There's another good reason to explore ways to address both debt repayment and retirement savings at once. Time is your best ally when saving for retirement. If you say to yourself, "I'll wait to start saving until my debts are completely paid off," you run the risk that you'll never get to that point, because your good intentions about paying off your debt may falter. Postponing saving also reduces the number of years you have left to save for retirement.
It might also be easier to address both goals if you can cut your interest payments by refinancing debt. For example, you might be able to consolidate multiple credit card payments by refinancing your home or obtaining a home equity loan to pay this debt off. Of course, the cost of any additional refinancing should be considered.

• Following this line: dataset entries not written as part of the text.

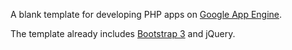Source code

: A blank template for developing PHP apps on [Google App Engine](https://cloud.google.com/appengine/docs/php/).

The template already includes [Bootstrap 3](http://getbootstrap.com/) and jQuery.
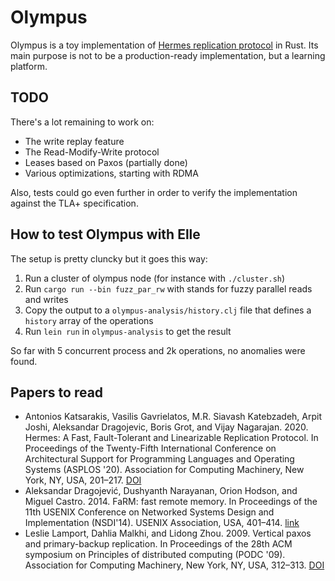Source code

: # Olympus

Olympus is a toy implementation of [Hermes replication protocol](https://hermes-protocol.com/)
in Rust.
Its main purpose is not to be a production-ready implementation,
but a learning platform.

## TODO

There's a lot remaining to work on:

- The write replay feature
- The Read-Modify-Write protocol
- Leases based on Paxos (partially done)
- Various optimizations, starting with RDMA

Also, tests could go even further in order to verify the implementation
against the TLA+ specification.

## How to test Olympus with Elle

The setup is pretty cluncky but it goes this way:

1. Run a cluster of olympus node (for instance with `./cluster.sh`)
2. Run `cargo run --bin fuzz_par_rw` with stands for fuzzy parallel reads and writes
3. Copy the output to a `olympus-analysis/history.clj` file that defines a `history` array of the operations
4. Run `lein run` in `olympus-analysis` to get the result

So far with 5 concurrent process and 2k operations, no anomalies were found.

## Papers to read

- Antonios Katsarakis, Vasilis Gavrielatos, M.R. Siavash Katebzadeh, Arpit Joshi, Aleksandar Dragojevic, Boris Grot, and Vijay Nagarajan. 2020. Hermes: A Fast, Fault-Tolerant and Linearizable Replication Protocol. In Proceedings of the Twenty-Fifth International Conference on Architectural Support for Programming Languages and Operating Systems (ASPLOS '20). Association for Computing Machinery, New York, NY, USA, 201–217. [DOI](https://doi.org/10.1145/3373376.3378496)
- Aleksandar Dragojević, Dushyanth Narayanan, Orion Hodson, and Miguel Castro. 2014. FaRM: fast remote memory. In Proceedings of the 11th USENIX Conference on Networked Systems Design and Implementation (NSDI'14). USENIX Association, USA, 401–414. [link](https://www.usenix.org/system/files/conference/nsdi14/nsdi14-paper-dragojevic.pdf)
- Leslie Lamport, Dahlia Malkhi, and Lidong Zhou. 2009. Vertical paxos and primary-backup replication. In Proceedings of the 28th ACM symposium on Principles of distributed computing (PODC '09). Association for Computing Machinery, New York, NY, USA, 312–313. [DOI](https://doi.org/10.1145/1582716.1582783)
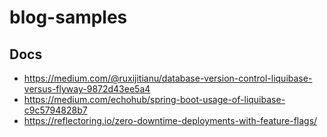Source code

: # blog-samples

##  Docs
- https://medium.com/@ruxijitianu/database-version-control-liquibase-versus-flyway-9872d43ee5a4
- https://medium.com/echohub/spring-boot-usage-of-liquibase-c9c5794828b7
- https://reflectoring.io/zero-downtime-deployments-with-feature-flags/

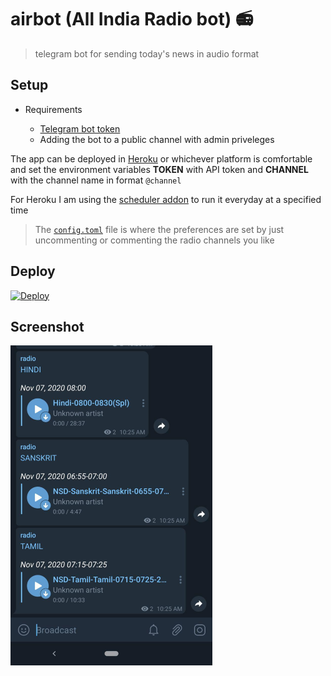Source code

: # airbot (All India Radio bot) :radio:
> telegram bot for sending today's news in audio format 



## Setup

* Requirements

    * [Telegram bot token](https://core.telegram.org/bots) 
    * Adding the bot to a public channel with admin priveleges

    

The app can be deployed in [Heroku](https://devcenter.heroku.com) or whichever platform is comfortable and set the environment variables **TOKEN** with API token and **CHANNEL** with the channel name in format `@channel`

For Heroku I am using the [scheduler addon](https://devcenter.heroku.com/articles/scheduler) to run it everyday at a specified time


> The [`config.toml`](https://github.com/neelabalan/airbot/blob/master/config.toml) file is where the preferences are set by just uncommenting or commenting the radio channels you like


## Deploy

[![Deploy](https://www.herokucdn.com/deploy/button.svg)](https://heroku.com/deploy)



## Screenshot

<img src="assets/screenshot.jpg" alt="screenshot" style="zoom: 50%;" />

Bear in mind that even if you decide to focus on retirement savings, you should make sure that you're able to make at least the minimum monthly payments on your debt. Failure to do so can result in penalties and increased interest rates, which would defeat the overall purpose of your debt repayment/ and retirement savings strategy.
As many individuals approach retirement, they often have the goal of paying down their mortgage. While this is often an attractive and reasonable goal, the arbitrage on the investments and debt may be lost. Moreover, paying down debt could erase some valuable tax planning opportunities in the years immediately after retirement. However, we recognize the psychological factor at plan – many people just feel better knowing the debt is paid down.
Thus, it is important to review the details and structure of your debt, your cash flow, your income tax situation, and your long-term goals in creating a roadmap for both managing your debt and providing a secure retirement.
1 Employee Benefit Research Institute, 2017 Retirement Confidence Survey.
2 Employee Benefit Research Institute, 2016 Retirement Confidence Survey
3 Distributions from pre-tax accounts will be taxed at ordinary income tax rates. Early distributions from pre-tax accounts and nonqualified distributions of earnings from Roth accounts will be subject to ordinary income taxes and a 10% penalty tax, unless an exception applies. Employer contributions will always be placed in a pre-tax account, regardless of whether they match pre-tax or Roth employee contributions.